В «И сотворил себе кумира» подробно описана харьковская культурная и политическая жизнь второй половины 1920-х — первой 1930-х, Копелев был активным участником и той, и другой. Начинающий поэт, а стихи он писал и на русском, и на украинском, в 1928-м (ему было пятнадцать) Копелев организовал молодежное литературное объединение «Юнь» (его выбрали «генеральным секретарем»), добился регистрации в Наркомпросе (ходил на прием к наркому Скрыпнику). «Юнь» «прописали» — выделили для заседаний время и место — в Доме литераторов им. В. М. Блакитного[96], где проводили свои собрания «взрослые» — легендарные сегодня — литературные объединения: ВАПЛИТЕ, «Плуг», «Новая генерация», «Авангард».

«Юнь» через время, как пишет Копелев, «рассыпалась». Из осколков возникло новое — «Большая медведица», а осенью следующее — «Порыв», тоже ненадолго[97]. В начале 1930-х Копелев работал на Харьковском паровозостроительном заводе им. Коминтерна (теперь это завод имени Малышева) — сначала слесарем, потом токарем в ремонтном цеху, затем редактором радиогазеты и заводской многотиражки и далее редактором особой многотиражки строго засекреченного танкового цеха[98], — и вместе с другими бывшими членами «Юни» и «Порыва» входил в заводской литературный кружок, который примыкал к Пролитфронту («<…> нашим постоянным руководителем был Григорий Эпик, приходили на собрания Микола Кулиш и Юрий Яновский»[99]) и в 1931-м «влился» в ВУСПП (Всеукраинский союз пролетарских писателей).

До завода Копелев окончил в Харькове школу-семилетку, учился в электротехнической профшколе, после отчисления из которой[100] состоял на бирже труда, работал грузчиком на продуктовых складах, чернорабочим на стройках, рассыльным, агентом по распространению подписки. Зимой 1929 — 1930 гг. он был назначен заведующим и преподавателем вечерней школы для малограмотных в железнодорожном депо на станции Основа. А до назначения — ему было шестнадцать — пережил первый в своей жизни настоящий арест — «за политику».
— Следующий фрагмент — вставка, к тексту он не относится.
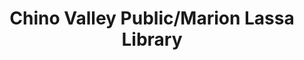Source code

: ---
layout: repo
title: "Chino Valley Public/Marion Lassa Library"
id: 13095
permalink: repos/13095/
---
Его двоюродный брат состоял в троцкистском подполье, и Копелев хранил и перепрятывал у друзей нелегальную литературу, документы, разобранную на части ручную печатную машину, распространял листовки с протестом против «самоуправства сталинских жандармов», ходил на «явки»[101]. В марте 1929-го его арестовали, дома провели обыск, отконвоировали в ГПУ, что находилось на углу Чернышевской и Совнаркомовской (да, туда, куда в 1941-м и Введенского), и затем переправили в Холодногорскую тюрьму[102] — ДОПР[103] № 1, — где он провел десять дней (сутки из которых в карцере, за участие в тюремном бунте — «волынке»; даже объявлял голодовку), пока не был выдан на поруки отцу, подключившему все свои связи, чтобы вытянуть из тюрьмы сына.

А жил Копелев с родителями на улице Чернышевской, 76 (первый этаж, квартира № 4; памятной таблички об этом на доме нет)[104]. Весной 1930-го, едва ему исполнилось восемнадцать, он женился — на Надежде Колчинской[105], с которой познакомился еще в школе, и переехал жить в семью жены.

Копелев был свидетелем голодомора[106], о нем тоже подробно рассказано в его книге воспоминаний. Собственно, во многом «И сотворил себе кумира» — это книга-покаяние, очень редкий жанр в литературе и жизни. Во второй части трилогии — «Хранить вечно» — Копелев подытожит и вынесет себе приговор: «Теперь я понимаю, что моя судьба, казавшаяся мне тогда нелепо несчастной, незаслуженно жестокой, в действительности была и справедливой и счастливой. Справедливой потому, что я действительно заслуживал кары, ведь я много лет не только послушно, но и ревностно участвовал в преступлениях — грабил крестьян, раболепно славил Сталина, сознательно лгал, обманывал во имя исторической необходимости, учил верить лжи и поклоняться злодеям. А счастьем было то, что годы заключения избавили меня от неизбежного участия в новых злодеяниях и обманах. И счастливым был живой опыт арестантского бытия, ибо то, что я узнал, передумал, перечувствовал в тюрьмах и лагерях, помогло мне потом»[107].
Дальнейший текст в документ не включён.